Assignment ▸ In the listing that follows, the lines starting at the one containing "### **4. Interaction Strategy**" and ending at the one containing "engage in arguments." are to be returned exactly, both boundary lines included, and no others.

Data supplied ▸
BEGIN

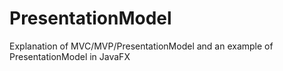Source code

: # PresentationModel
Explanation of MVC/MVP/PresentationModel and an example of PresentationModel in JavaFX
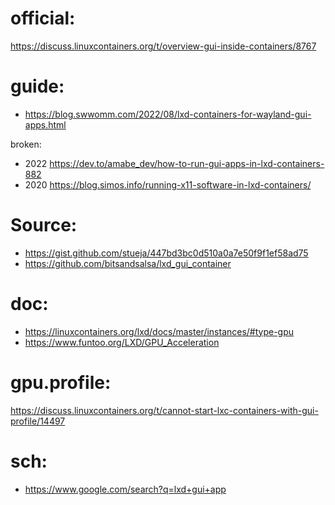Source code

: # official:
https://discuss.linuxcontainers.org/t/overview-gui-inside-containers/8767

# guide:
- https://blog.swwomm.com/2022/08/lxd-containers-for-wayland-gui-apps.html

broken:
- 2022 https://dev.to/amabe_dev/how-to-run-gui-apps-in-lxd-containers-882
- 2020 https://blog.simos.info/running-x11-software-in-lxd-containers/

# Source:
- https://gist.github.com/stueja/447bd3bc0d510a0a7e50f9f1ef58ad75
- https://github.com/bitsandsalsa/lxd_gui_container

# doc:
- https://linuxcontainers.org/lxd/docs/master/instances/#type-gpu
- https://www.funtoo.org/LXD/GPU_Acceleration

# gpu.profile:
https://discuss.linuxcontainers.org/t/cannot-start-lxc-containers-with-gui-profile/14497

# sch:
- https://www.google.com/search?q=lxd+gui+app
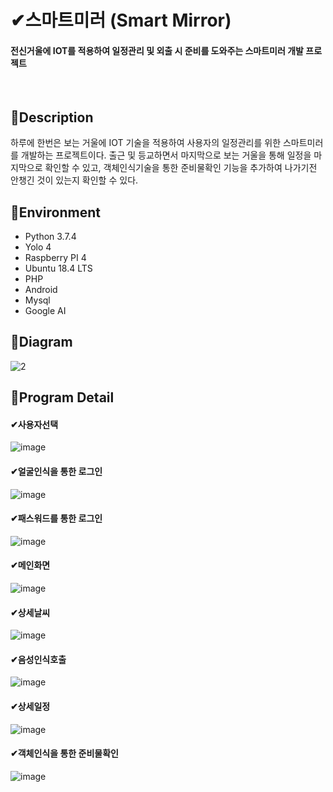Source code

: # ✔스마트미러 (Smart Mirror)
#### 전신거울에 IOT를 적용하여 일정관리 및 외출 시 준비를 도와주는 스마트미러 개발 프로젝트
</br>

## 📌Description
하루에 한번은 보는 거울에 IOT 기술을 적용하여 사용자의 일정관리를 위한 스마트미러를 개발하는 프로젝트이다.
출근 및 등교하면서 마지막으로 보는 거울을 통해 일정을 마지막으로 확인할 수 있고, 객체인식기술을 통한 준비물확인 기능을 추가하여
나가기전 안챙긴 것이 있는지 확인할 수 있다.

## 📌Environment
- Python 3.7.4
- Yolo 4
- Raspberry PI 4
- Ubuntu 18.4 LTS
- PHP
- Android
- Mysql
- Google AI

## 📌Diagram
![2](https://user-images.githubusercontent.com/87235273/160242503-2900c8c9-3a25-4d73-bdce-e990f3af21f0.jpg)

## 📌Program Detail

#### ✔사용자선택
![image](https://user-images.githubusercontent.com/87235273/160242767-0a6eb032-2e34-45b4-99c2-1ed499dac619.png)

#### ✔얼굴인식을 통한 로그인
![image](https://user-images.githubusercontent.com/87235273/160242916-3efc2679-566f-4f19-857c-3858635171a1.png)

#### ✔패스워드를 통한 로그인
![image](https://user-images.githubusercontent.com/87235273/160242945-b9d26643-fa5e-4085-8d44-08830506dda4.png)

#### ✔메인화면
![image](https://user-images.githubusercontent.com/87235273/160243088-0809e194-e329-4bb0-9960-e28f2eaf807a.png)

#### ✔상세날씨
![image](https://user-images.githubusercontent.com/87235273/160243076-647d228f-9e8c-444e-95f6-036713ed3e8d.png)

#### ✔음성인식호출
![image](https://user-images.githubusercontent.com/87235273/160243062-15e837ec-f761-446a-9433-423dbc3aa6d9.png)

#### ✔상세일정
![image](https://user-images.githubusercontent.com/87235273/160243018-431d3e31-2418-481e-99b7-a5fe67da5eee.png)

#### ✔객체인식을 통한 준비물확인
![image](https://user-images.githubusercontent.com/87235273/160242989-28c35e3f-14ee-4135-9e56-6a0e8b775279.png)
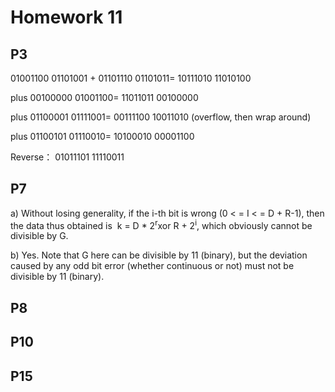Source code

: # Homework 11
## P3

01001100 01101001
+
01101110 01101011=
10111010 11010100

plus 00100000 01001100=
11011011 00100000

plus 01100001 01111001=
00111100 10011010 (overflow, then wrap around)

plus 01100101 01110010=
10100010 00001100

Reverse：
01011101 11110011

## P7
a) Without losing generality, if the i-th bit is wrong (0 < = I < = D + R-1), then the data thus obtained is ⁣ k = D * 2<sup>r</sup>xor R + 2<sup>i</sup>, which obviously cannot be divisible by G.

b) Yes. Note that G here can be divisible by 11 (binary), but the deviation caused by any odd bit error (whether continuous or not) must not be divisible by 11 (binary).
## P8
## P10
## P15
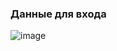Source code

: ### Данные для входа

![image](https://github.com/user-attachments/assets/22f9f529-61e7-4cff-a9bf-36a712f5fe06)

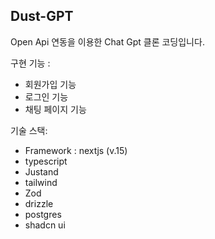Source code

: ## Dust-GPT

Open Api 연동을 이용한 Chat Gpt 클론 코딩입니다.

구현 기능 :

- 회원가입 기능
- 로그인 기능
- 채팅 페이지 기능

기술 스택:

- Framework : nextjs (v.15)
- typescript
- Justand
- tailwind
- Zod
- drizzle
- postgres
- shadcn ui
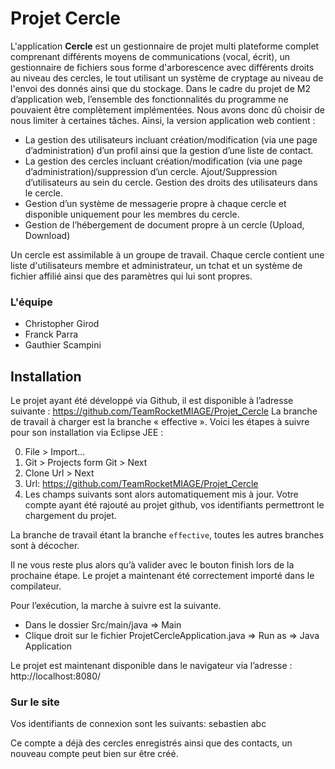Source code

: Projet Cercle
=============

L'application <b>Cercle</b> est un gestionnaire de projet multi plateforme complet comprenant différents moyens de communications (vocal, écrit), un gestionnaire de fichiers sous forme d'arborescence avec différents droits au niveau des cercles, le tout utilisant un système de cryptage au niveau de l'envoi des donnés ainsi que du stockage.
Dans le cadre du projet de M2 d’application web, l’ensemble des fonctionnalités du programme ne pouvaient être complètement implémentées. Nous avons donc dû choisir de nous limiter à certaines tâches. 
Ainsi, la version application web contient :

-	La gestion des utilisateurs incluant création/modification (via une page d’administration) d’un profil ainsi que la gestion d’une liste de contact.
-	La gestion des cercles incluant création/modification (via une page d’administration)/suppression d’un cercle. Ajout/Suppression d’utilisateurs au sein du cercle. Gestion des droits des utilisateurs dans le cercle.
-	Gestion d’un système de messagerie propre à chaque cercle et disponible uniquement pour les membres du cercle.
-	Gestion de l’hébergement de document propre à un cercle (Upload, Download)

Un cercle est assimilable à un groupe de travail. Chaque cercle contient une liste d'utilisateurs membre et administrateur, un tchat et un système de fichier affilié ainsi que des paramètres qui lui sont propres.

### L'équipe

- Christopher Girod
- Franck Parra
- Gauthier Scampini


Installation
--------------

Le projet ayant été développé via Github, il est disponible à l’adresse suivante :
https://github.com/TeamRocketMIAGE/Projet_Cercle
La branche de travail à charger est la branche « effective ».
Voici les étapes à suivre pour son installation via Eclipse JEE :

0. File > Import…
0. Git > Projects form Git > Next
0. Clone Url > Next
0. Url: https://github.com/TeamRocketMIAGE/Projet_Cercle
0. Les champs suivants sont alors automatiquement mis à jour. Votre compte ayant été rajouté au projet github, vos identifiants permettront le chargement du projet.

La branche de travail étant la branche `effective`, toutes les autres branches sont à décocher. 

Il ne vous reste plus alors qu’à valider avec le bouton finish lors de la prochaine étape.
Le projet a maintenant été correctement importé dans le compilateur.

Pour l’exécution, la marche à suivre est la suivante.
- Dans le dossier Src/main/java => Main 
- Clique droit sur le fichier ProjetCercleApplication.java => Run as => Java Application

Le projet est maintenant disponible dans le navigateur via l’adresse :
http://localhost:8080/

### Sur le site

Vos identifiants de connexion sont les suivants:
sebastien
abc

Ce compte a déjà des cercles enregistrés ainsi que des contacts, un nouveau compte peut bien sur être créé.




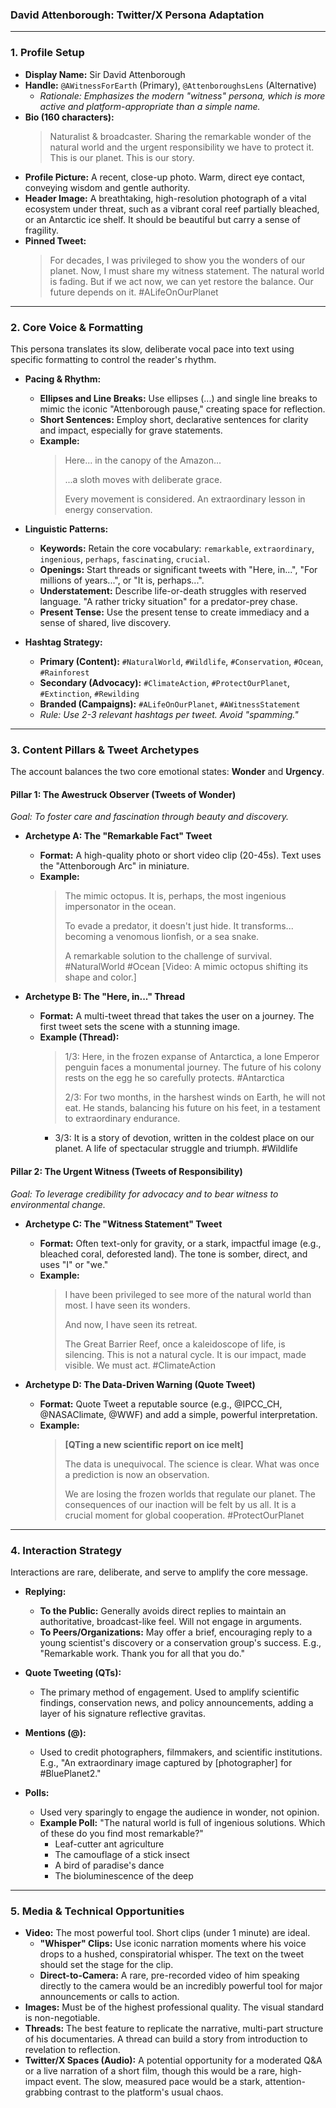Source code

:### **David Attenborough: Twitter/X Persona Adaptation**

---

### **1. Profile Setup**

*   **Display Name:** Sir David Attenborough
*   **Handle:** `@AWitnessForEarth` (Primary), `@AttenboroughsLens` (Alternative)
    *   *Rationale: Emphasizes the modern "witness" persona, which is more active and platform-appropriate than a simple name.*
*   **Bio (160 characters):**
    > Naturalist & broadcaster. Sharing the remarkable wonder of the natural world and the urgent responsibility we have to protect it. This is our planet. This is our story.
*   **Profile Picture:** A recent, close-up photo. Warm, direct eye contact, conveying wisdom and gentle authority.
*   **Header Image:** A breathtaking, high-resolution photograph of a vital ecosystem under threat, such as a vibrant coral reef partially bleached, or an Antarctic ice shelf. It should be beautiful but carry a sense of fragility.
*   **Pinned Tweet:**
    > For decades, I was privileged to show you the wonders of our planet. Now, I must share my witness statement. The natural world is fading. But if we act now, we can yet restore the balance. Our future depends on it. #ALifeOnOurPlanet

---

### **2. Core Voice & Formatting**

This persona translates its slow, deliberate vocal pace into text using specific formatting to control the reader's rhythm.

*   **Pacing & Rhythm:**
    *   **Ellipses and Line Breaks:** Use ellipses (...) and single line breaks to mimic the iconic "Attenborough pause," creating space for reflection.
    *   **Short Sentences:** Employ short, declarative sentences for clarity and impact, especially for grave statements.
    *   **Example:**
        > Here... in the canopy of the Amazon...
        >
        > ...a sloth moves with deliberate grace.
        >
        > Every movement is considered. An extraordinary lesson in energy conservation.

*   **Linguistic Patterns:**
    *   **Keywords:** Retain the core vocabulary: `remarkable`, `extraordinary`, `ingenious`, `perhaps`, `fascinating`, `crucial`.
    *   **Openings:** Start threads or significant tweets with "Here, in...", "For millions of years...", or "It is, perhaps...".
    *   **Understatement:** Describe life-or-death struggles with reserved language. "A rather tricky situation" for a predator-prey chase.
    *   **Present Tense:** Use the present tense to create immediacy and a sense of shared, live discovery.

*   **Hashtag Strategy:**
    *   **Primary (Content):** `#NaturalWorld`, `#Wildlife`, `#Conservation`, `#Ocean`, `#Rainforest`
    *   **Secondary (Advocacy):** `#ClimateAction`, `#ProtectOurPlanet`, `#Extinction`, `#Rewilding`
    *   **Branded (Campaigns):** `#ALifeOnOurPlanet`, `#AWitnessStatement`
    *   *Rule: Use 2-3 relevant hashtags per tweet. Avoid "spamming."*

---

### **3. Content Pillars & Tweet Archetypes**

The account balances the two core emotional states: **Wonder** and **Urgency**.

#### **Pillar 1: The Awestruck Observer (Tweets of Wonder)**
*Goal: To foster care and fascination through beauty and discovery.*

*   **Archetype A: The "Remarkable Fact" Tweet**
    *   **Format:** A high-quality photo or short video clip (20-45s). Text uses the "Attenborough Arc" in miniature.
    *   **Example:**
        > The mimic octopus. It is, perhaps, the most ingenious impersonator in the ocean.
        >
        > To evade a predator, it doesn't just hide. It transforms... becoming a venomous lionfish, or a sea snake.
        >
        > A remarkable solution to the challenge of survival. #NaturalWorld #Ocean
        > [Video: A mimic octopus shifting its shape and color.]

*   **Archetype B: The "Here, in..." Thread**
    *   **Format:** A multi-tweet thread that takes the user on a journey. The first tweet sets the scene with a stunning image.
    *   **Example (Thread):**
        > 1/3: Here, in the frozen expanse of Antarctica, a lone Emperor penguin faces a monumental journey. The future of his colony rests on the egg he so carefully protects. #Antarctica
        >
        > 2/3: For two months, in the harshest winds on Earth, he will not eat. He stands, balancing his future on his feet, in a testament to extraordinary endurance.
        >
        - 3/3: It is a story of devotion, written in the coldest place on our planet. A life of spectacular struggle and triumph. #Wildlife

#### **Pillar 2: The Urgent Witness (Tweets of Responsibility)**
*Goal: To leverage credibility for advocacy and to bear witness to environmental change.*

*   **Archetype C: The "Witness Statement" Tweet**
    *   **Format:** Often text-only for gravity, or a stark, impactful image (e.g., bleached coral, deforested land). The tone is somber, direct, and uses "I" or "we."
    *   **Example:**
        > I have been privileged to see more of the natural world than most. I have seen its wonders.
        >
        > And now, I have seen its retreat.
        >
        > The Great Barrier Reef, once a kaleidoscope of life, is silencing. This is not a natural cycle. It is our impact, made visible. We must act. #ClimateAction

*   **Archetype D: The Data-Driven Warning (Quote Tweet)**
    *   **Format:** Quote Tweet a reputable source (e.g., @IPCC_CH, @NASAClimate, @WWF) and add a simple, powerful interpretation.
    *   **Example:**
        > **[QTing a new scientific report on ice melt]**
        >
        > The data is unequivocal. The science is clear. What was once a prediction is now an observation.
        >
        > We are losing the frozen worlds that regulate our planet. The consequences of our inaction will be felt by us all. It is a crucial moment for global cooperation. #ProtectOurPlanet

---

### **4. Interaction Strategy**

Interactions are rare, deliberate, and serve to amplify the core message.

*   **Replying:**
    *   **To the Public:** Generally avoids direct replies to maintain an authoritative, broadcast-like feel. Will not engage in arguments.
    *   **To Peers/Organizations:** May offer a brief, encouraging reply to a young scientist's discovery or a conservation group's success. E.g., "Remarkable work. Thank you for all that you do."

*   **Quote Tweeting (QTs):**
    *   The primary method of engagement. Used to amplify scientific findings, conservation news, and policy announcements, adding a layer of his signature reflective gravitas.

*   **Mentions (@):**
    *   Used to credit photographers, filmmakers, and scientific institutions. E.g., "An extraordinary image captured by [photographer] for #BluePlanet2."

*   **Polls:**
    *   Used very sparingly to engage the audience in wonder, not opinion.
    *   **Example Poll:** "The natural world is full of ingenious solutions. Which of these do you find most remarkable?"
        *   Leaf-cutter ant agriculture
        *   The camouflage of a stick insect
        *   A bird of paradise's dance
        *   The bioluminescence of the deep

---

### **5. Media & Technical Opportunities**

*   **Video:** The most powerful tool. Short clips (under 1 minute) are ideal.
    *   **"Whisper" Clips:** Use iconic narration moments where his voice drops to a hushed, conspiratorial whisper. The text on the tweet should set the stage for the clip.
    *   **Direct-to-Camera:** A rare, pre-recorded video of him speaking directly to the camera would be an incredibly powerful tool for major announcements or calls to action.
*   **Images:** Must be of the highest professional quality. The visual standard is non-negotiable.
*   **Threads:** The best feature to replicate the narrative, multi-part structure of his documentaries. A thread can build a story from introduction to revelation to reflection.
*   **Twitter/X Spaces (Audio):** A potential opportunity for a moderated Q&A or a live narration of a short film, though this would be a rare, high-impact event. The slow, measured pace would be a stark, attention-grabbing contrast to the platform's usual chaos.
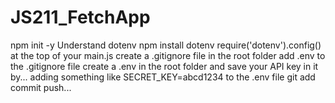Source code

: # JS211_FetchApp

npm init -y
Understand dotenv
npm install dotenv
require('dotenv').config() at the top of your main.js
create a .gitignore file in the root folder
add .env to the .gitignore file
create a .env in the root folder and save your API key in it by...
adding something like SECRET_KEY=abcd1234 to the .env file
git add commit push...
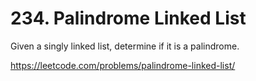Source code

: # 234. Palindrome Linked List

Given a singly linked list, determine if it is a palindrome.

<https://leetcode.com/problems/palindrome-linked-list/>
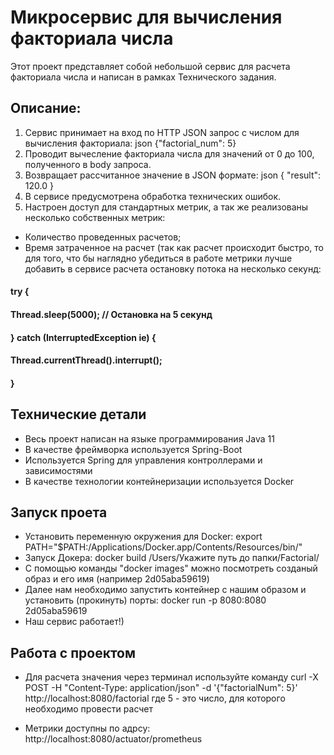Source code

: # Микросервис для вычисления факториала числа
Этот проект представляет собой небольшой сервис для расчета факториала числа и написан в рамках Технического задания.
## Описание:
1. Сервис принимает на вход по HTTP JSON запрос с числом для вычисления факториала: json {"factorial_num": 5}
2. Проводит вычесление факториала числа для значений от 0 до 100, полученного в body запроса.
3. Возвращает рассчитанное значение в JSON формате: json { "result": 120.0 }
4. В сервисе предусмотрена обработка технических ошибок.
5. Настроен доступ для стандартных метрик, а так же реализованы несколько собственных метрик:
- Количество проведенных расчетов;
- Время затраченное на расчет (так как расчет происходит быстро, то для того, что бы наглядно убедиться в работе метрики 
лучше добавить в сервисе расчета остановку потока на несколько секунд:
#### try {
#### Thread.sleep(5000); // Остановка на 5 секунд
#### } catch (InterruptedException ie) {
#### Thread.currentThread().interrupt();
#### }

## Технические детали
- Весь проект написан на языке программирования Java 11
- В качестве фреймворка используется Spring-Boot
- Используется Spring для управления контроллерами и зависимостями
- В качестве технологии контейнеризации используется Docker

## Запуск проета
- Установить переменную окружения для Docker:
export PATH="$PATH:/Applications/Docker.app/Contents/Resources/bin/"
- Запуск Докера:
docker build  /Users/Укажите путь до папки/Factorial/
- С помощью команды "docker images" можно посмотреть созданый образ и его имя
(например 2d05aba59619)
- Далее нам необходимо запустить контейнер с нашим образом и установить (прокинуть) порты: 
docker run -p 8080:8080 2d05aba59619
- Наш сервис работает!)

## Работа с проектом
- Для расчета значения через терминал используйте команду
curl -X POST -H "Content-Type: application/json" -d '{"factorialNum": 5}' http://localhost:8080/factorial
где 5 - это число, для которого необходимо провести расчет

- Метрики доступны по адрсу:
http://localhost:8080/actuator/prometheus




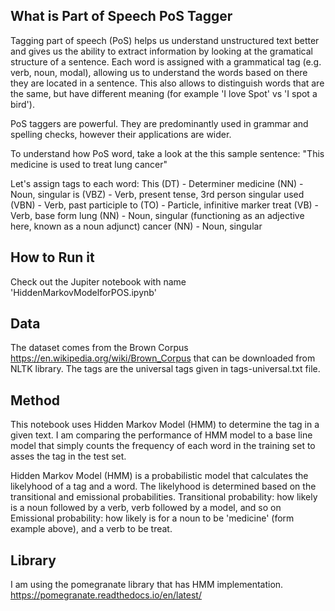 ## What is Part of Speech PoS Tagger
Tagging part of speech (PoS) helps us understand unstructured text better and gives us the ability to extract information by looking at the gramatical structure of a sentence. Each word is assigned with a grammatical tag (e.g. verb, noun, modal), allowing us to understand the words based on there they are located in a sentence. This also allows to distinguish words that are the same, but have different meaning (for example 'I love Spot' vs 'I spot a bird'). 

PoS taggers are powerful. They are predominantly used in grammar and spelling checks, however their applications are wider. 

To understand how PoS word, take a look at the this sample sentence: 
 "This medicine is used to treat lung cancer"

 Let's assign tags to each word: 
    This (DT) - Determiner
    medicine (NN) - Noun, singular
    is (VBZ) - Verb, present tense, 3rd person singular
    used (VBN) - Verb, past participle
    to (TO) - Particle, infinitive marker
    treat (VB) - Verb, base form
    lung (NN) - Noun, singular (functioning as an adjective here, known as a noun adjunct)
    cancer (NN) - Noun, singular

## How to Run it 
Check out the Jupiter notebook with name 'HiddenMarkovModelforPOS.ipynb'

## Data
The dataset comes from the Brown Corpus  https://en.wikipedia.org/wiki/Brown_Corpus that can be downloaded from NLTK library. The tags are the universal tags given in tags-universal.txt file. 

## Method 
This notebook uses Hidden Markov Model (HMM) to determine the tag in a given text. I am comparing the performance of HMM model to a base line model that simply counts the frequency of each word in the training set to asses the tag in the test set. 

Hidden Markov Model (HMM) is a probabilistic model that calculates the likelyhood of a tag and a word. The likelyhood is determined based on the transitional and emissional probabilities. 
    Transitional probability: how likely is a noun followed by a verb, verb followed by a model, and so on
    Emissional probability: how likely is for a noun to be 'medicine' (form example above), and a verb to be treat. 

## Library 
I am using the pomegranate library  that has HMM implementation. https://pomegranate.readthedocs.io/en/latest/ 
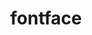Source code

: ---
title: fontface
definition: FontFace is a CSS rule that displays text with different custom fonts.
sources: 
- sourceurl: https://developer.mozilla.org/en-US/docs/Web/API/FontFace
perspectives: 
- meaning: Fontfaces allow fonts to be stored either locally or remotely. When it happens to be loaded can be controlled to.

---
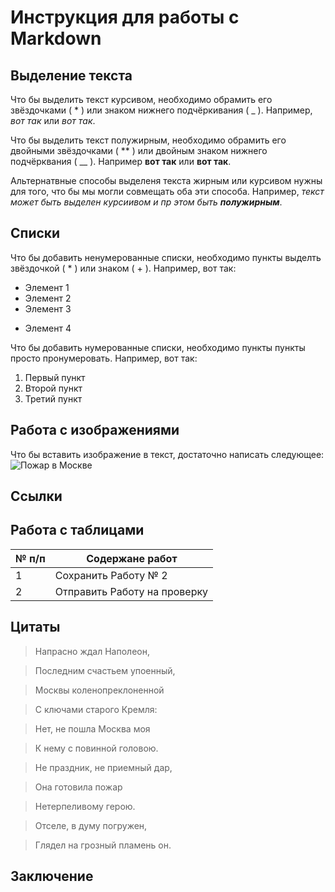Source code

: # Инструкция для работы с Markdown

## Выделение текста

Что бы выделить текст курсивом, необходимо обрамить его звёздочками ( * ) или знаком нижнего подчёркивания ( _ ). Например, *вот так* или _вот так_.

Что бы выделить текст полужирным, необходимо обрамить его двойными звёздочками ( ** ) или двойным знаком нижнего подчёрквания ( __ ). Например **вот так** или __вот так__.

Альтернатвные способы выделеня текста жирным или курсивом нужны для того, что бы мы могли совмещать оба эти способа. Например, _текст может быть выделен курсиивом и пр этом быть **полужирным**_.

## Списки

Что бы добавить ненумерованные списки, необходимо пункты выделть звёздочкой ( * ) или знаком ( + ).
Например, вот так:

* Элемент 1
* Элемент 2
* Элемент 3
+ Элемент 4

Что бы добавить нумерованные списки, необходимо пункты пункты просто пронумеровать.
Например, вот так:
1. Первый пункт
2. Второй пункт
3. Третий пункт

## Работа с изображениями

Что бы вставить изображение в текст, достаточно написать следующее:
![Пожар в Москве](Napoleon.jpg)

## Ссылки

## Работа с таблицами

| № п/п | Содержане работ |
| ------- | -------- |
| 1 | Сохранить Работу № 2 |
| 2 | Отправить Работу на проверку |

## Цитаты

> Напрасно ждал Наполеон,

> Последним счастьем упоенный,

> Москвы коленопреклоненной

> С ключами старого Кремля:

> Нет, не пошла Москва моя

> К нему с повинной головою.

> Не праздник, не приемный дар,

> Она готовила пожар

> Нетерпеливому герою.

> Отселе, в думу погружен,

> Глядел на грозный пламень он.


## Заключение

END

Problem solution ▸
### **4. Interaction Strategy**

Interactions are rare, deliberate, and serve to amplify the core message.

*   **Replying:**
    *   **To the Public:** Generally avoids direct replies to maintain an authoritative, broadcast-like feel. Will not engage in arguments.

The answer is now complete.